Inspiration

I've never heard of the Baseline project even though I try to follow new browser APIs and features. I've seen the MDN browser table many times, so when I read about this Hackathon I thought - great, I'll find a tool that has yet to integrate it and add it. My first thought was a Pycharm plugin and it took some research to see it was already integrated directly into the IDE. That made me build the awesome-web-dev-baseline repo so that I could see what exists. I was sure this will be the way to go and prepared to look for less well known tools, so I spent some time researching and updating that repo until I was satisfied.

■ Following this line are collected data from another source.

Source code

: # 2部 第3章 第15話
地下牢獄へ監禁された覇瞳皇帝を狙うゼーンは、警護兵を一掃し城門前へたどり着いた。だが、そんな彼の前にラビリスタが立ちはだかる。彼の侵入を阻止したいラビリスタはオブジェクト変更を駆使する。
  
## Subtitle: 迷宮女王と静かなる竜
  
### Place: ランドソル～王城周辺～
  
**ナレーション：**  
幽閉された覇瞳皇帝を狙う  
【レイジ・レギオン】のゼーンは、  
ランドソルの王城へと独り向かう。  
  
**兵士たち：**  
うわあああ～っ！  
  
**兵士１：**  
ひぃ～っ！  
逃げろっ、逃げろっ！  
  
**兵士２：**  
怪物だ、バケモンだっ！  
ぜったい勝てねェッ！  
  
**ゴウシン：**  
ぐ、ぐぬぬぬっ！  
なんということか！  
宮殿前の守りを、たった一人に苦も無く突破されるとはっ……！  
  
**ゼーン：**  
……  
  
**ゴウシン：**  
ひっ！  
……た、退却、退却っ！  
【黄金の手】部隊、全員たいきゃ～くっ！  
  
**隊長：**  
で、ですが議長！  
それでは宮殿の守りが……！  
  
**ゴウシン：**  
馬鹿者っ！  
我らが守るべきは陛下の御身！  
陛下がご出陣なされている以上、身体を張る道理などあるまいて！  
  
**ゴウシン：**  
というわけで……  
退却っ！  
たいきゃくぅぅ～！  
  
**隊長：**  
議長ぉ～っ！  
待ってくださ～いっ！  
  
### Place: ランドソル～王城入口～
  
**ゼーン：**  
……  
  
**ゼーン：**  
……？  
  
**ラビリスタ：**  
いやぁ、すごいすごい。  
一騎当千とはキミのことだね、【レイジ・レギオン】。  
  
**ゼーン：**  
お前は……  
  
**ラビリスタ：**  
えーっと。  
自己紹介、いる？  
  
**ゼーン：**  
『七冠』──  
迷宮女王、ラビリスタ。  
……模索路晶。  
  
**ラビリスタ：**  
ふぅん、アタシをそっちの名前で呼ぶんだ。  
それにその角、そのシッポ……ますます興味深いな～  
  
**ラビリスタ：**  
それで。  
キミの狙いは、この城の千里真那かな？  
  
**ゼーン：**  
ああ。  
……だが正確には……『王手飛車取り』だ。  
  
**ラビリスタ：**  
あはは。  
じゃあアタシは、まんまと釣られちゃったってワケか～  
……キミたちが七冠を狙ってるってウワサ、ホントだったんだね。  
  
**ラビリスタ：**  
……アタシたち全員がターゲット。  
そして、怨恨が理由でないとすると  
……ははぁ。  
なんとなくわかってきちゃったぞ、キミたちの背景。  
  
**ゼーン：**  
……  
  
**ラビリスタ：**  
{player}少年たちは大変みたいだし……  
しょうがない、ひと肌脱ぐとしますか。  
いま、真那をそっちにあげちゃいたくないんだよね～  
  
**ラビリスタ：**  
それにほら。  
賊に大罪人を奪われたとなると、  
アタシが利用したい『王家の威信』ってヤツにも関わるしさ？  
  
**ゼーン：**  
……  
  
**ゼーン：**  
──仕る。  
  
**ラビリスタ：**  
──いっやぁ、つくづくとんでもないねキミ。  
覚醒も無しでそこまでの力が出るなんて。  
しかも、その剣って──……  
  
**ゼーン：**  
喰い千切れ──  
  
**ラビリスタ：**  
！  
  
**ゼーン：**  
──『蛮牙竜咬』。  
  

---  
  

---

While doing unrelated things, as always, the idea of a game popped into my head. At first I didn't take it seriously since this is a bit out of the left field for this hackathon. I talked to a friend and we agreed it is not a good idea. As a lark I asked my vibe server Claude to create a game with the simplest prompt (typo included):

download this npm repo: https://www.npmjs.com/package/web-features,
understnad the various features it has and create a web game
that tests user on which feature has which status (baseline 
2024, full-available, etc)

I had little faith in the result, but surprisingly it one shot a game, and shockingly, that game turned out fun and educational, leading me to learn a lot more about the features themselves then I expected.

What it does

This is a quiz game that uses Baseline data to measure user's knowledge of web features. It has two question types:

  1. Shows you a feature and asks what is its maturity (multiple choice).
  2. Shows you two features and you need to choose the newer one.

How we built it

Lately I've been exploring using Claude Agent to write initial code and then integrating it and polishing it with hand written code. I started with the prompt above and then changed some of Claude's weird decisions - for example it started out with its own server, while I preferred to use Django so that backend features can be added. I then thought of another question type - which is newer. This turned out even more interesting to me. Then I spent some time on the educational side adding links to MDN - each feature links to MDN search of the features as the Baseline data doesn't have a link back to MDN, and this worked well enough. Then I spent some time polishing the UI and UX, matching colors to the Baseline logo. Then added a summary screen and more small changes and fixes.

Challenges we ran into

Main challenge was to overcome my initial doubt of this idea and actually explore it.

Accomplishments that we're proud of

I'm proud of finding a fun creative twist on the requirements of this hackathon. I'm very happy of how the game is not only fun but also taught me about new features and surprised me with which features come first.

What we learned

Most importantly, through playing the game I learned a lot of surprising facts about early web features and which came first, and about new web features that I have not heard about (I've talked to a few frontend developer friends and no one new about popover for example) Technically - I've learned and am learning a lot about working with AI agents and how to prompt them better and also their weak points.

What's next for Web Features Game

  1. I am thinking of new question types, especially ones that facilitate learning new features or recognizing them from code or even screenshot of live use.
  2. Add natural game features such as stats, leaderboards and challenging friends. Which feature do the least people know about?